È davvero un peccato che si sia persa l'occasione per sottolineare il valore dell'edizione critica anche nella valutazione estetica dell'opera, tanto più che ciò che si ascolta sembrerebbe andare veramente nel senso di una lettura più intima e alleggerita della versione orchestrata della Petite Messe Solennelle. Non sembra che i solisti cantino sempre insieme con il coro - ma nella stessa edizione critica si ammette che possa essere una fatica evitabile - e l'organo s'intende nel Kyrie più che in seguito - ma nel Prèlude Tobias Berndt è davvero bravo- tuttavia la bacchetta di Gustavo Gimeno è davvero interessante. Piacciono i colori chiari che sceglie e controlla con sapienza, piace la distensione dei tempi e delle dinamiche, che davvero permettono di gustare le preziosità della partitura e la sua dimensione intima. L'Orchestre Philharmonique du Luxemburg ha quella compostezza, quell'eleganza nel porgere, quell'equilibrio interno che serve benissimo alla bisogna, così come le voci della Wiener Singakademie, coro semiamatoriale che unisce a un'ottima preparazione un sano pizzico di fresco entusiasmo.

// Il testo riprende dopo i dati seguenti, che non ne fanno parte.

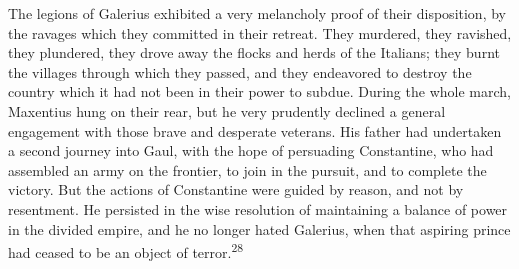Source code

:The legions of Galerius exhibited a very melancholy proof of
their disposition, by the ravages which they committed in their
retreat. They murdered, they ravished, they plundered, they drove
away the flocks and herds of the Italians; they burnt the
villages through which they passed, and they endeavored to
destroy the country which it had not been in their power to
subdue. During the whole march, Maxentius hung on their rear, but
he very prudently declined a general engagement with those brave
and desperate veterans. His father had undertaken a second
journey into Gaul, with the hope of persuading Constantine, who
had assembled an army on the frontier, to join in the pursuit,
and to complete the victory. But the actions of Constantine were
guided by reason, and not by resentment. He persisted in the wise
resolution of maintaining a balance of power in the divided
empire, and he no longer hated Galerius, when that aspiring
prince had ceased to be an object of terror.\textsuperscript{28}


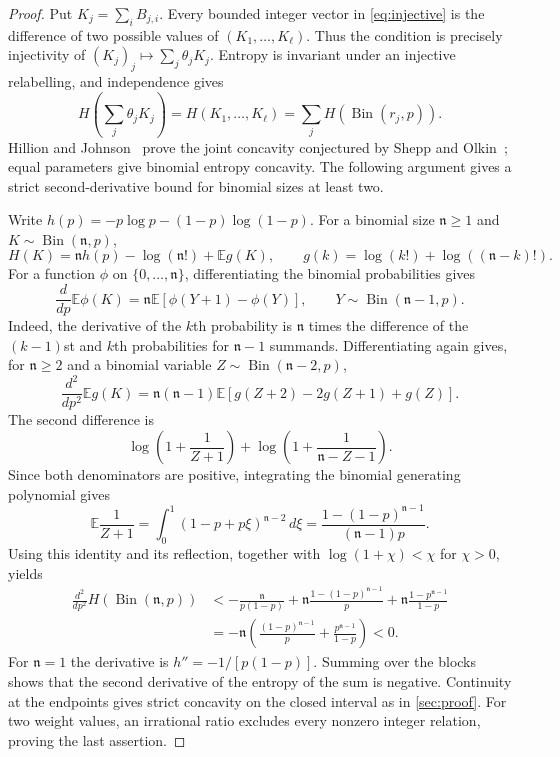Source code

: \documentclass[11pt,a4paper]{article}
\numberwithin{equation}{section}
\theoremstyle{remark}
\begin{document}
\begin{proof}
Put $K_j=\sum_iB_{j,i}$. Every bounded integer vector in \eqref{eq:injective} is the difference of two possible values of $(K_1,\ldots,K_\ell)$. Thus the condition is precisely injectivity of $(K_j)_j\mapsto\sum_j\theta_jK_j$. Entropy is invariant under an injective relabelling, and independence gives
\[
 H\!\left(\sum_j\theta_jK_j\right)
 =H(K_1,\ldots,K_\ell)
 =\sum_jH(\operatorname{Bin}(r_j,p)).
\]
Hillion and Johnson~\cite{HJ} prove the joint concavity conjectured by Shepp and Olkin~\cite{SO}; equal parameters give binomial entropy concavity. The following argument gives a strict second-derivative bound for binomial sizes at least two.

Write $h(p)=-p\log p-(1-p)\log(1-p)$. For a binomial size $\mathfrak n\ge1$ and $K\sim\operatorname{Bin}(\mathfrak n,p)$,
\[
 H(K)=\mathfrak n h(p)-\log(\mathfrak n!)+\mathbb E g(K),
 \qquad g(k)=\log(k!)+\log((\mathfrak n-k)!).
\]
For a function $\phi$ on $\{0,\ldots,\mathfrak n\}$, differentiating the binomial probabilities gives
\[
 \frac{d}{dp}\mathbb E \phi(K)
 =\mathfrak n\mathbb E[\phi(Y+1)-\phi(Y)],\qquad
 Y\sim\operatorname{Bin}(\mathfrak n-1,p).
\]
Indeed, the derivative of the $k$th probability is $\mathfrak n$ times the difference of the $(k-1)$st and $k$th probabilities for $\mathfrak n-1$ summands. Differentiating again gives, for $\mathfrak n\ge2$ and a binomial variable $Z\sim\operatorname{Bin}(\mathfrak n-2,p)$,
\[
 \frac{d^2}{dp^2}\mathbb E g(K)
 =\mathfrak n(\mathfrak n-1)\mathbb E[ g(Z+2)-2g(Z+1)+g(Z)].
\]
The second difference is
\[
 \log\!\left(1+\frac1{Z+1}\right)
 +\log\!\left(1+\frac1{\mathfrak n-Z-1}\right).
\]
Since both denominators are positive, integrating the binomial generating polynomial gives
\[
 \mathbb E\frac1{Z+1}
 =\int_0^1(1-p+p\xi)^{\mathfrak n-2}\,d\xi
 =\frac{1-(1-p)^{\mathfrak n-1}}{(\mathfrak n-1)p}.
\]
Using this identity and its reflection, together with $\log(1+\chi)<\chi$ for $\chi>0$, yields
\begin{align*}
 \frac{d^2}{dp^2}H(\operatorname{Bin}(\mathfrak n,p))
 &<-\frac{\mathfrak n}{p(1-p)}
   +\mathfrak n\frac{1-(1-p)^{\mathfrak n-1}}p
   +\mathfrak n\frac{1-p^{\mathfrak n-1}}{1-p}\\
 &=-\mathfrak n\left(\frac{(1-p)^{\mathfrak n-1}}p+\frac{p^{\mathfrak n-1}}{1-p}\right)<0.
\end{align*}
For $\mathfrak n=1$ the derivative is $h''=-1/[p(1-p)]$. Summing over the blocks shows that the second derivative of the entropy of the sum is negative. Continuity at the endpoints gives strict concavity on the closed interval as in \cref{sec:proof}. For two weight values, an irrational ratio excludes every nonzero integer relation, proving the last assertion.
\end{proof}
\end{document}
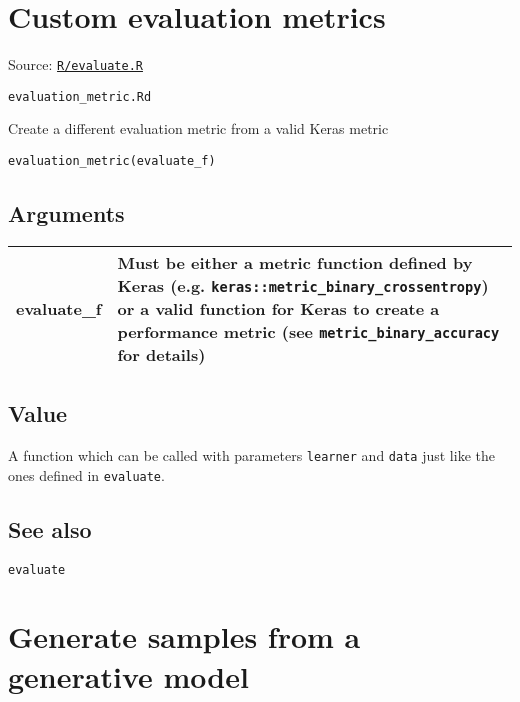 \section{Custom evaluation metrics}\label{custom-evaluation-metrics}

Source:
\href{https://github.com/fdavidcl/ruta/blob/master/R/evaluate.R}{\texttt{R/evaluate.R}}

\texttt{evaluation\_metric.Rd}

Create a different evaluation metric from a valid Keras metric

\begin{verbatim}
evaluation_metric(evaluate_f)
\end{verbatim}

\hypertarget{arguments}{\subsection{\texorpdfstring{\protect\hyperlink{arguments}{}Arguments}{Arguments}}\label{arguments}}

\begin{longtable}[c]{@{}>{\small}p{3cm}>{\raggedright}p{12.5cm}@{}}
\toprule
evaluate\_f & Must be either a metric function defined by Keras (e.g.
\texttt{keras::metric\_binary\_crossentropy}) or a valid function for
Keras to create a performance metric (see
\texttt{metric\_binary\_accuracy} for details)\tabularnewline
\bottomrule
\end{longtable}

\hypertarget{value}{\subsection{\texorpdfstring{\protect\hyperlink{value}{}Value}{Value}}\label{value}}

A function which can be called with parameters \texttt{learner} and
\texttt{data} just like the ones defined in \texttt{evaluate}.

\hypertarget{see-also}{\subsection{\texorpdfstring{\protect\hyperlink{see-also}{}See
also}{See also}}\label{see-also}}

\texttt{evaluate}

\section{Generate samples from a generative
model}\label{generate-samples-from-a-generative-model}

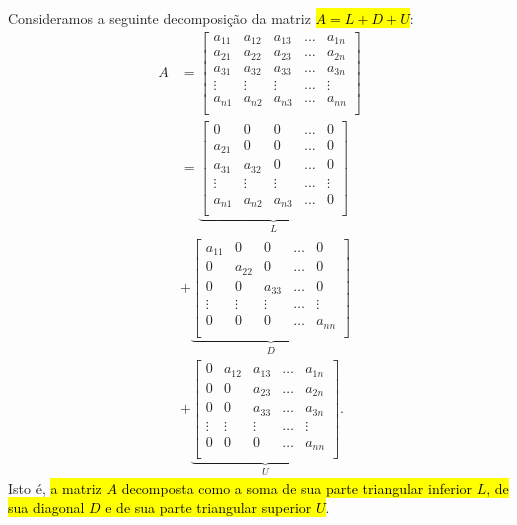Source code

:Consideramos a seguinte decomposição da matriz \hl{$A = L + D + U$}:
\begin{align}
  A &=
  \begin{bmatrix}
    a_{11} & a_{12} & a_{13} & \ldots & a_{1n}\\
    a_{21} & a_{22} & a_{23} & \ldots & a_{2n}\\
    a_{31} & a_{32} & a_{33} & \ldots & a_{3n}\\
    \vdots & \vdots & \vdots & \ldots & \vdots\\
    a_{n1} & a_{n2} & a_{n3} & \ldots & a_{nn}\\
  \end{bmatrix}\\
    &= \underbrace{\begin{bmatrix}
    0 & 0 & 0 & \ldots & 0\\
    a_{21} & 0 & 0 & \ldots & 0\\
    a_{31} & a_{32} & 0 & \ldots & 0\\
    \vdots & \vdots & \vdots & \ldots & \vdots\\
    a_{n1} & a_{n2} & a_{n3} & \ldots & 0\\
  \end{bmatrix}}_{L}\\
    &+ \underbrace{\begin{bmatrix}
    a_{11} & 0 & 0 & \ldots & 0\\
    0 & a_{22} & 0 & \ldots & 0\\
    0 & 0 & a_{33} & \ldots & 0\\
    \vdots & \vdots & \vdots & \ldots & \vdots\\
    0 & 0 & 0 & \ldots & a_{nn}\\
  \end{bmatrix}}_{D}\\
  &+ \underbrace{\begin{bmatrix}
    0 & a_{12} & a_{13} & \ldots & a_{1n}\\
    0 & 0 & a_{23} & \ldots & a_{2n}\\
    0 & 0 & a_{33} & \ldots & a_{3n}\\
    \vdots & \vdots & \vdots & \ldots & \vdots\\
    0 & 0 & 0 & \ldots & a_{nn}\\
  \end{bmatrix}}_{U}.
\end{align}
Isto é, \hl{a matriz $A$ decomposta como a soma de sua parte triangular inferior $L$, de sua diagonal $D$ e de sua parte triangular superior $U$}.

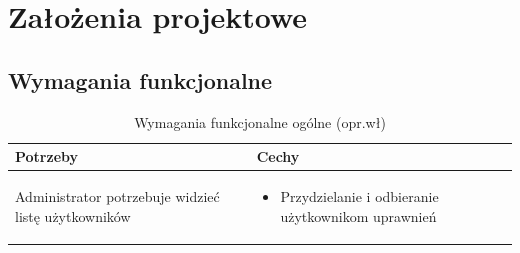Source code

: \chapter{Założenia projektowe}
\section{Wymagania funkcjonalne}


\begin{minipage}{\textwidth}
    \begin{table}[H]
        \centering\caption{Wymagania funkcjonalne ogólne (opr.wł)\label{tabela:wymaganiaFunkcjonalneOgolne}}
        \begin{tabular}{|p{}|p{}|}
            \hline
            Potrzeby & Cechy \\

            \hline
            Administrator potrzebuje widzieć listę użytkowników &
            \begin{itemize}
                \item Przydzielanie i odbieranie użytkownikom uprawnień
            \end{itemize} \\
            \hline
        \end{tabular}
    \end{table}
\end{minipage}

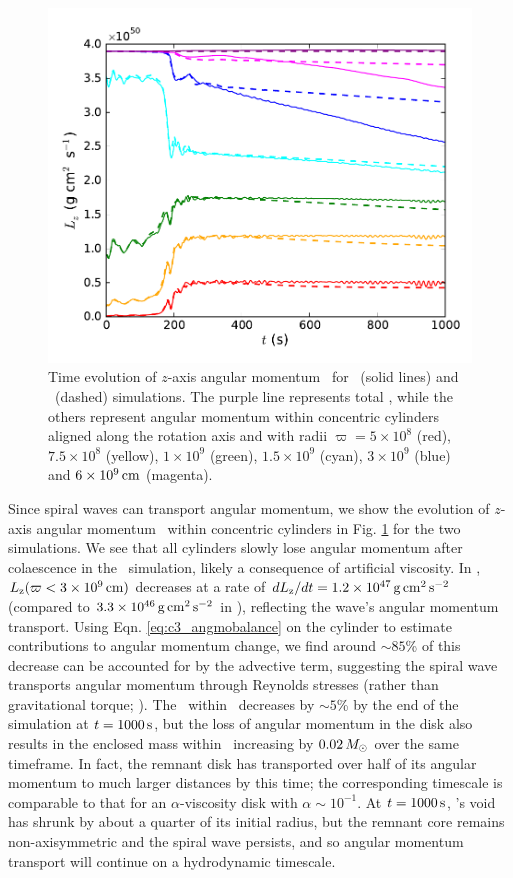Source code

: \begin{figure}
\centering
\includegraphics[angle=0,width=0.6\columnwidth]{chapter3_zhu+u/figures/Lz.pdf}
\caption{Time evolution of $z$-axis angular momentum \Lz\ for \arepo\ (solid lines) and \gasoline\ (dashed) simulations.  The purple line represents total \Lz, while the others represent angular momentum within concentric cylinders aligned along the rotation axis and with radii $\varpi = 5\times10^8$ (red), $7.5\times10^8$ (yellow), $1\times10^9$ (green), $1.5\times10^9$ (cyan), $3\times10^9$ (blue) and $6\times10^9\,\mathrm{cm}$ (magenta).}
\label{fig:c3_angmo}
\end{figure}

Since spiral waves can transport angular momentum, we show the evolution of $z$-axis angular momentum \Lz\ within concentric cylinders in Fig. \ref{fig:c3_angmo} for the two simulations.  We see that all cylinders slowly lose angular momentum after colaescence in the \gasoline\ simulation, likely a consequence of artificial viscosity.  In \arepo, $\Lz(\varpi < 3\times10^9\,\mrm{cm})$ decreases at a rate of $d\Lz/dt = 1.2\times10^{47}\,\mrm{g}\,\mrm{cm}^2\,\mrm{s}^{-2}$ (compared to $3.3\times10^{46}\,\mathrm{g}\,\mathrm{cm}^2\,\mathrm{s}^{-2}$ in \gasoline), reflecting the wave's angular momentum transport.  Using Eqn. \ref{eq:c3_angmobalance} on the cylinder to estimate contributions to angular momentum change, we find around $\sim85$\% of this decrease can be accounted for by the advective term, suggesting the spiral wave transports angular momentum through Reynolds stresses (rather than gravitational torque; \citealt{kratl16}).  The \Lz\ within \innercyl\ decreases by $\sim5$\% by the end of the simulation at $t = 1000\,\mathrm{s}$, but the loss of angular momentum in the disk also results in the enclosed mass within \innercyl\ increasing by $0.02\,\Msun$ over the same timeframe.  In fact, the remnant disk has transported over half of its angular momentum to much larger distances by this time; the corresponding timescale is comparable to that for an $\alpha$-viscosity disk with $\alpha \sim 10^{-1}$.  At $t = 1000\,\mathrm{s}$, \arepo's void has shrunk by about a quarter of its initial radius, but the remnant core remains non-axisymmetric and the spiral wave persists, and so angular momentum transport will continue on a hydrodynamic timescale.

Assai ben assortito, poi, il quartetto solista, con la sapienza liederistica di Luca Pisaroni, il gusto di Kenneth Tarver che evita il rischio di cedere tenorilmente alla baldanza di "Domine Deus", la purezza neoclassica di Sara Mingardo, la rotondità ispirata di Eleonora Buratto. Tutti perfettamente equilibrati, anche timbricamente, affinati nel canto all'italiana, nel rigore dello stile belcantistico, nella compostezza eloquente del genere sacro.

Insomma, una gran bella edizione da ascoltare. E sarebbe bastato davvero poco, a partire dall'apparato critico, per rendere questo disco qualcosa di davvero significativo anche sul piano storico e della comprensione dell'ultimo capolavoro rossiniano.